__Data in this exercise__:
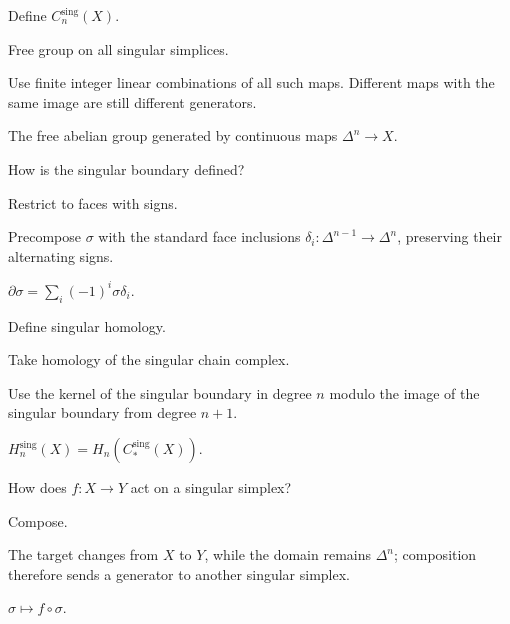 \begin{exercise}\label{exr:viii17-12}
Define \(C_n^{\mathrm{sing}}(X)\).
\end{exercise}
\begin{hint}
Free group on all singular simplices.

Use finite integer linear combinations of all such maps. Different maps with the same image are still different generators.
\end{hint}
\begin{solution}
The free abelian group generated by continuous maps \(\Delta^n\to X\).
\end{solution}

\begin{exercise}\label{exr:viii17-13}
How is the singular boundary defined?
\end{exercise}
\begin{hint}
Restrict to faces with signs.

Precompose \(\sigma\) with the standard face inclusions \(\delta_i:\Delta^{n-1}\to\Delta^n\), preserving their alternating signs.
\end{hint}
\begin{solution}
\(\partial\sigma=\sum_i(-1)^i\sigma\delta_i\).
\end{solution}

\begin{exercise}\label{exr:viii17-14}
Define singular homology.
\end{exercise}
\begin{hint}
Take homology of the singular chain complex.

Use the kernel of the singular boundary in degree \(n\) modulo the image of the singular boundary from degree \(n+1\).
\end{hint}
\begin{solution}
\(H_n^{\mathrm{sing}}(X)=H_n(C_*^{\mathrm{sing}}(X))\).
\end{solution}

\begin{exercise}\label{exr:viii17-15}
How does \(f:X\to Y\) act on a singular simplex?
\end{exercise}
\begin{hint}
Compose.

The target changes from \(X\) to \(Y\), while the domain remains \(\Delta^n\); composition therefore sends a generator to another singular simplex.
\end{hint}
\begin{solution}
\(\sigma\mapsto f\circ\sigma\).
\end{solution}

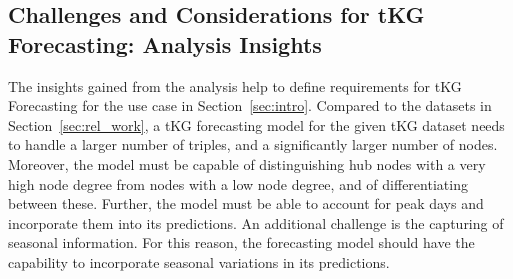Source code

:\subsection{Challenges and Considerations for tKG Forecasting: Analysis Insights}\label{sec:takeaway}
The insights gained from the analysis help to define requirements for tKG Forecasting for the use case in Section~\ref{sec:intro}. 
Compared to the datasets in Section~\ref{sec:rel_work}, a tKG forecasting model for the given tKG dataset needs to handle a larger number of triples, and a significantly larger number of nodes. Moreover, the model must be capable of distinguishing hub nodes with a very high node degree from nodes with a low node degree, and of differentiating between these. 
Further, the model must be able to account for peak days and incorporate them into its predictions. An additional challenge is the capturing of seasonal information. For this reason, the forecasting model should have the capability to incorporate seasonal variations in its predictions.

__Required action__: Go through the listing above and locate each line that holds the word "signs". Copy those lines.

__Expected answer__:
Restrict to faces with signs.
Precompose \(\sigma\) with the standard face inclusions \(\delta_i:\Delta^{n-1}\to\Delta^n\), preserving their alternating signs.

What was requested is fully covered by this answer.